▶ [Exercise goal] Please copy exactly the lines from the first in the records through the line that contains "## Quick start", but not the pictures.

▶ [Given entries]
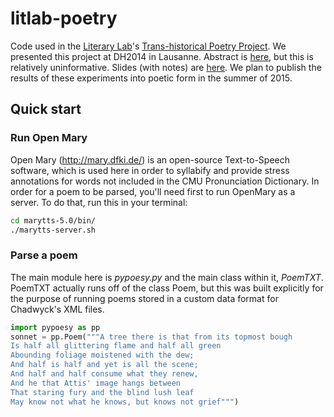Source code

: litlab-poetry
=============

Code used in the [Literary Lab](http://litlab.stanford.edu)'s [Trans-historical Poetry Project](http://litlab.stanford.edu/?page_id=13). We presented this project at DH2014 in Lausanne. Abstract is [here](http://dharchive.org/paper/DH2014/Paper-788.xml), but this is relatively uninformative. Slides (with notes) are [here](https://docs.google.com/presentation/d/1KyCi4s6P1fE4D3SlzlZPnXgPjwZvyv_Vt-aU3tlb24I/edit?usp=sharing). We plan to publish the results of these experiments into poetic form in the summer of 2015.

## Quick start
### Run Open Mary
Open Mary (http://mary.dfki.de/) is an open-source Text-to-Speech software, which is used here in order to syllabify and provide stress annotations for words not included in the CMU Pronunciation Dictionary. In order for a poem to be parsed, you'll need first to run OpenMary as a server. To do that, run this in your terminal:

```bash
cd marytts-5.0/bin/
./marytts-server.sh
```

### Parse a poem
The main module here is _pypoesy.py_ and the main class within it, _PoemTXT_. PoemTXT actually runs off of the class Poem, but this was built explicitly for the purpose of running poems stored in a custom data format for Chadwyck's XML files.

```python
import pypoesy as pp
sonnet = pp.Poem("""A tree there is that from its topmost bough
Is half all glittering flame and half all green
Abounding foliage moistened with the dew;
And half is half and yet is all the scene;
And half and half consume what they renew,
And he that Attis' image hangs between
That staring fury and the blind lush leaf
May know not what he knows, but knows not grief""")
```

▶ [Exercise solution]
Source code

: litlab-poetry
=============

Code used in the [Literary Lab](http://litlab.stanford.edu)'s [Trans-historical Poetry Project](http://litlab.stanford.edu/?page_id=13). We presented this project at DH2014 in Lausanne. Abstract is [here](http://dharchive.org/paper/DH2014/Paper-788.xml), but this is relatively uninformative. Slides (with notes) are [here](https://docs.google.com/presentation/d/1KyCi4s6P1fE4D3SlzlZPnXgPjwZvyv_Vt-aU3tlb24I/edit?usp=sharing). We plan to publish the results of these experiments into poetic form in the summer of 2015.

## Quick start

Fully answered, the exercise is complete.